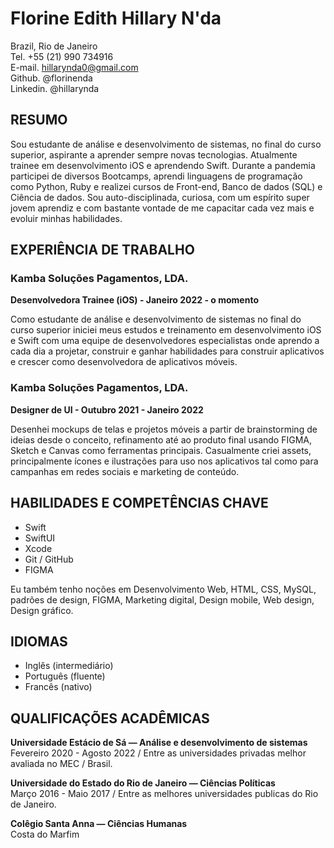 # Florine Edith Hillary N'da
  
Brazil, Rio de Janeiro    
Tel. +55 (21) 990 734916  
E-mail. hillarynda0@gmail.com  
Github. @florinenda  
Linkedin. @hillarynda  


## RESUMO

Sou estudante de análise e desenvolvimento de sistemas, no final do curso superior, aspirante a aprender sempre novas tecnologias. Atualmente trainee em desenvolvimento iOS e aprendendo Swift. Durante a pandemia participei de diversos Bootcamps, aprendi linguagens de programação como Python, Ruby e realizei cursos de Front-end, Banco de dados (SQL) e Ciência de dados. Sou auto-disciplinada, curiosa, com um espírito super jovem aprendiz e com bastante vontade de me capacitar cada vez mais e evoluir minhas habilidades.


## EXPERIÊNCIA DE TRABALHO

### Kamba Soluções Pagamentos, LDA. 
**Desenvolvedora Trainee (iOS) - Janeiro 2022 - o momento**

Como estudante de análise e desenvolvimento de sistemas no final do curso superior iniciei meus estudos e treinamento em desenvolvimento iOS e Swift com uma equipe de desenvolvedores especialistas onde aprendo a cada dia a projetar, construir e ganhar habilidades para construir aplicativos e crescer como desenvolvedora de aplicativos móveis.

###  Kamba Soluções Pagamentos, LDA.
**Designer de UI - Outubro 2021 - Janeiro 2022**  

Desenhei mockups de telas e projetos móveis a partir de brainstorming de ideias desde o conceito, refinamento até ao produto final usando FIGMA, Sketch e Canvas como ferramentas principais. Casualmente criei assets, principalmente ícones e ilustrações para uso nos aplicativos tal como para campanhas em redes sociais e marketing de conteúdo.


## HABILIDADES E COMPETÊNCIAS CHAVE

- Swift
- SwiftUI
- Xcode  
- Git / GitHub   
- FIGMA    

Eu também tenho noções em Desenvolvimento Web, HTML, CSS, MySQL, padrões de design, FIGMA, Marketing digital, Design mobile, Web design, Design gráfico.


## IDIOMAS

- Inglês (intermediário)
- Português (fluente)
- Francês (nativo)


## QUALIFICAÇÕES ACADÊMICAS

**Universidade Estácio de Sá — Análise e desenvolvimento de sistemas**  
Fevereiro 2020 - Agosto 2022 / Entre as universidades privadas melhor avaliada no MEC / Brasil.  

**Universidade do Estado do Rio de Janeiro — Ciências Políticas**  
Março 2016 - Maio 2017 / Entre as melhores universidades publicas do Rio de Janeiro.  

**Colêgio Santa Anna — Ciências Humanas**  
Costa do Marfim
□ □ □ □ □
__Work order__. Reprint the whole listing above exactly, taking out the pictures.

__Output__.
 # Florine Edith Hillary N'da
  
Brazil, Rio de Janeiro    
Tel. +55 (21) 990 734916  
E-mail. hillarynda0@gmail.com  
Github. @florinenda  
Linkedin. @hillarynda  


## RESUMO

Sou estudante de análise e desenvolvimento de sistemas, no final do curso superior, aspirante a aprender sempre novas tecnologias. Atualmente trainee em desenvolvimento iOS e aprendendo Swift. Durante a pandemia participei de diversos Bootcamps, aprendi linguagens de programação como Python, Ruby e realizei cursos de Front-end, Banco de dados (SQL) e Ciência de dados. Sou auto-disciplinada, curiosa, com um espírito super jovem aprendiz e com bastante vontade de me capacitar cada vez mais e evoluir minhas habilidades.


## EXPERIÊNCIA DE TRABALHO

### Kamba Soluções Pagamentos, LDA. 
**Desenvolvedora Trainee (iOS) - Janeiro 2022 - o momento**

Como estudante de análise e desenvolvimento de sistemas no final do curso superior iniciei meus estudos e treinamento em desenvolvimento iOS e Swift com uma equipe de desenvolvedores especialistas onde aprendo a cada dia a projetar, construir e ganhar habilidades para construir aplicativos e crescer como desenvolvedora de aplicativos móveis.

###  Kamba Soluções Pagamentos, LDA.
**Designer de UI - Outubro 2021 - Janeiro 2022**  

Desenhei mockups de telas e projetos móveis a partir de brainstorming de ideias desde o conceito, refinamento até ao produto final usando FIGMA, Sketch e Canvas como ferramentas principais. Casualmente criei assets, principalmente ícones e ilustrações para uso nos aplicativos tal como para campanhas em redes sociais e marketing de conteúdo.


## HABILIDADES E COMPETÊNCIAS CHAVE

- Swift
- SwiftUI
- Xcode  
- Git / GitHub   
- FIGMA    

Eu também tenho noções em Desenvolvimento Web, HTML, CSS, MySQL, padrões de design, FIGMA, Marketing digital, Design mobile, Web design, Design gráfico.


## IDIOMAS

- Inglês (intermediário)
- Português (fluente)
- Francês (nativo)


## QUALIFICAÇÕES ACADÊMICAS

**Universidade Estácio de Sá — Análise e desenvolvimento de sistemas**  
Fevereiro 2020 - Agosto 2022 / Entre as universidades privadas melhor avaliada no MEC / Brasil.  

**Universidade do Estado do Rio de Janeiro — Ciências Políticas**  
Março 2016 - Maio 2017 / Entre as melhores universidades publicas do Rio de Janeiro.  

**Colêgio Santa Anna — Ciências Humanas**  
Costa do Marfim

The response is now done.